U.S. law has a similar concept; see https://en.wikipedia.org/wiki/Public_figure.
Don't you know it's only ok when a given journalist has the blessing of the status quo and doesn't use automatic means (google doesn't count anymore of course, but copypasta of random code to help one on one's search is a big no no) of releasing such information?

If such a "journalist" wanted to write (about potentially classified™ information) about people working for defense contractors who create products only a minority of people care to voice dissent but has the blessing of the status quo, it wouldn't be ok because it would put lives at danger™. There is also an exception to this for when a billionaire helps you write about such info, but only less than 1% of it will ever see the light of day, and one must consult with the thought leaders™ of the status quo in order to have a voice where all the token freedom loving organizations also supported by such billionaire will blogspam such carefully vetted position on one's behalf.

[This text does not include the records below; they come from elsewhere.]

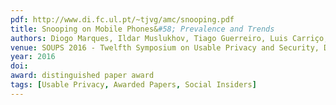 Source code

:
 ```yaml
---
pdf: http://www.di.fc.ul.pt/~tjvg/amc/snooping.pdf
title: Snooping on Mobile Phones&#58; Prevalence and Trends
authors: Diogo Marques, Ildar Muslukhov, Tiago Guerreiro, Luis Carriço, Konstantin Beznosov
venue: SOUPS 2016 - Twelfth Symposium on Usable Privacy and Security, Denver, USA, June, 2016
year: 2016
doi: 
award: distinguished paper award
tags: [Usable Privacy, Awarded Papers, Social Insiders]
---
```


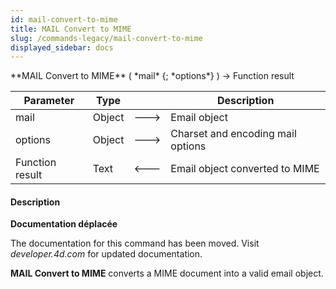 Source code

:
 ```yaml
---
id: mail-convert-to-mime
title: MAIL Convert to MIME
slug: /commands-legacy/mail-convert-to-mime
displayed_sidebar: docs
---
```


<!--REF #_command_.MAIL Convert to MIME.Syntax-->**MAIL Convert to MIME** ( *mail* {; *options*} ) -> Function result<!-- END REF-->
<!--REF #_command_.MAIL Convert to MIME.Params-->
| Parameter | Type |  | Description |
| --- | --- | --- | --- |
| mail | Object | &#x1F852; | Email object |
| options | Object | &#x1F852; | Charset and encoding mail options |
| Function result | Text | &#x1F850; | Email object converted to MIME |

<!-- END REF-->

#### Description 



**Documentation déplacée**

The documentation for this command has been moved. Visit *developer.4d.com* for updated documentation.

**MAIL Convert to MIME** converts a MIME document into a valid email object.
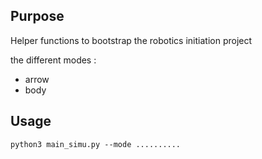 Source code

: ## Purpose

Helper functions to bootstrap the robotics initiation project

the different modes : 
- arrow
- body

## Usage
```
python3 main_simu.py --mode ..........
```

I might feel upset, I guess. If you don't want that to happen, don't do anything newsworthy.
> As the series hopefully shows, Le Roux was a hugely newsworthy figure for many different reasons, so reporting his background and how he got there is part of understanding where he is now.

Wasn't this Gawkers main argument in their defense against the hulk.

I do not understand the comparison you are trying to make. Gawker was sued for releasing a clip of the actual sex tape. Everyone involved stipulated that a detailed story about the tape would have been fine.
No, not quite. Their main argument was that it was newsworthy and "it", in particular, was the video and not the article. The article itself could exist, but without the video. The video couldn't as there was a reasonable expectation of privacy.

They were sued because they refused to take down the video and their defense was absolutely terrible in every regard including joking in legally binding statements without going through and marking them as jokes/sarcasm: so they are taken at face value in the court of law.

Making jokes about child porn ("newsworthy if the actor is over the age of four") isn't how you win over jurors.